Heh sorry im just a bit suspicious as to why he'd be so adamant i really dont need so much protein, as it would be odd for a personal trainer to want me to minimise results as such. I'll keep on reading up but as a point of view do you not think the supplementary industry would take a huge hit if all the bodybuilding websites etc were not recommending so much protein in your diet?
 
he wanted you to lose weight, which he has achieved, now you want to build muscle and protein is essential to rebuilding muscle.

do i think that the companies would be hit - to an extent any company that people stopped recommending for anything would take a hit if the recommendations stopped. people dont recommend things for nothing though :]
 
oh, its a good thing that you are doing lots of research into what you are eating, a lot of people go into bulks / cuts with their eyes closed and thinking they know everything there is to know.
we are all always learning, be it new diets or supplements or even exercises and routines.

the more you know about what you are doing, the easier it will be for you to see what is working and what isnt and from that be able to change things to make it work better :]
 
Hey gonna up the protein intake as per your advice. 1 gram per pound of mass reasonable enough yea?

Is my general diet okay in the 700/200 meal/diet split or **** i change it to 600/300...does this really have much impact?

Gonna start Hypertrophy training, gonna try and get the weight right today and the rest of the week, take a week break then start into an 8week programme of it. Gonna stick with 2700 a day and alter it from there depending on results, i used to be a fatass so im very keen to avoid it again.

I'll post the routine up later and see what you think.

Also you seem like a very knowledgeable guy, what do you find the most effective way to get in your good fats?

Cheers
 
You should seriously consider seeing your doctor about passing blood into your urine.

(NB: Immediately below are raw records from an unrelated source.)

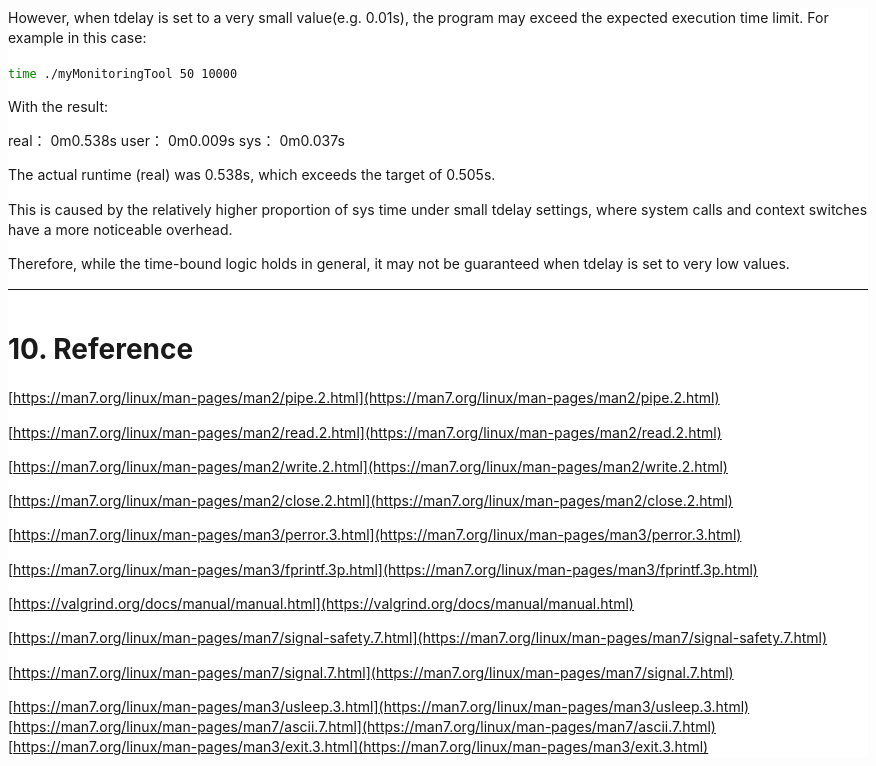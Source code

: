However, when tdelay is set to a very small value(e.g. 0.01s), the program may exceed the expected execution time limit. For example in this case:

```bash
time ./myMonitoringTool 50 10000
```

With the result:

real：	0m0.538s
user：	0m0.009s
sys：	0m0.037s

The actual runtime (real) was 0.538s, which exceeds the target of 0.505s.

This is caused by the relatively higher proportion of sys time under small tdelay settings, where system calls and context switches have a more noticeable overhead.

Therefore, while the time-bound logic holds in general, it may not be guaranteed when tdelay is set to very low values.

---

# 10. Reference

[https://man7.org/linux/man-pages/man2/pipe.2.html](https://man7.org/linux/man-pages/man2/pipe.2.html)

[https://man7.org/linux/man-pages/man2/read.2.html](https://man7.org/linux/man-pages/man2/read.2.html)

[https://man7.org/linux/man-pages/man2/write.2.html](https://man7.org/linux/man-pages/man2/write.2.html)

[https://man7.org/linux/man-pages/man2/close.2.html](https://man7.org/linux/man-pages/man2/close.2.html)

[https://man7.org/linux/man-pages/man3/perror.3.html](https://man7.org/linux/man-pages/man3/perror.3.html)

[https://man7.org/linux/man-pages/man3/fprintf.3p.html](https://man7.org/linux/man-pages/man3/fprintf.3p.html)

[https://valgrind.org/docs/manual/manual.html](https://valgrind.org/docs/manual/manual.html)

[https://man7.org/linux/man-pages/man7/signal-safety.7.html](https://man7.org/linux/man-pages/man7/signal-safety.7.html)

[https://man7.org/linux/man-pages/man7/signal.7.html](https://man7.org/linux/man-pages/man7/signal.7.html)

[https://man7.org/linux/man-pages/man3/usleep.3.html](https://man7.org/linux/man-pages/man3/usleep.3.html)
[https://man7.org/linux/man-pages/man7/ascii.7.html](https://man7.org/linux/man-pages/man7/ascii.7.html)
[https://man7.org/linux/man-pages/man3/exit.3.html](https://man7.org/linux/man-pages/man3/exit.3.html)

Seriously, it's a primary indicator of kidney failure, and is never a good sign. Better to be safe than sorry.
 
heh that turned awfully serious! It was just for a 36-48hour period, nothing bad since. Think it was just a result of a hideous night, my body has adapted to me behaving myself it seems.

Anyway this hypertrophy stuff works by advancing in terms of dropping the reps and increasing the reps. So for my first 2 weeks im basically doing all these exercises for 15 reps and varying weights until i hit my Maximum possible on the sixth day (3 day a week workouts).

Squats
Stiff legged barbell deadlift
Incline Bench press
Chinups (wide grip)
Upright Row
Dumbbell shrugs
Shoulder press
Lateral raise
Rear delts
Dumbbell Curls
Dumbbell pullover
Calf raise
Ab crunches

Bit of a long list, need to work on form A LOT especially considering i work on a 5 second up/5 second down plan. The slow burn was IMMENSE today, in a bad way! Seems a bit high on the number of exercises, might work towards cutting some out.
 
Shicky said:
heh that turned awfully serious! It was just for a 36-48hour period, nothing bad since. Think it was just a result of a hideous night, my body has adapted to me behaving myself it seems.

I don't know how you can explain it away so casually...

There is no "normal" behavior which would result in blood in the urine. In order for blood cells to pass through the nephrons in the kidney (which are designed to filter out large molecular-size objects, not entire cells!) and into the bladder, something has to be seriously wrong.

Honestly, see your doctor asap, and don't just assume this was a one-off event. I can't stress this enough. It's the ignoring of signs such as these that turn treatable conditions into serious and sometimes even life threatening issues.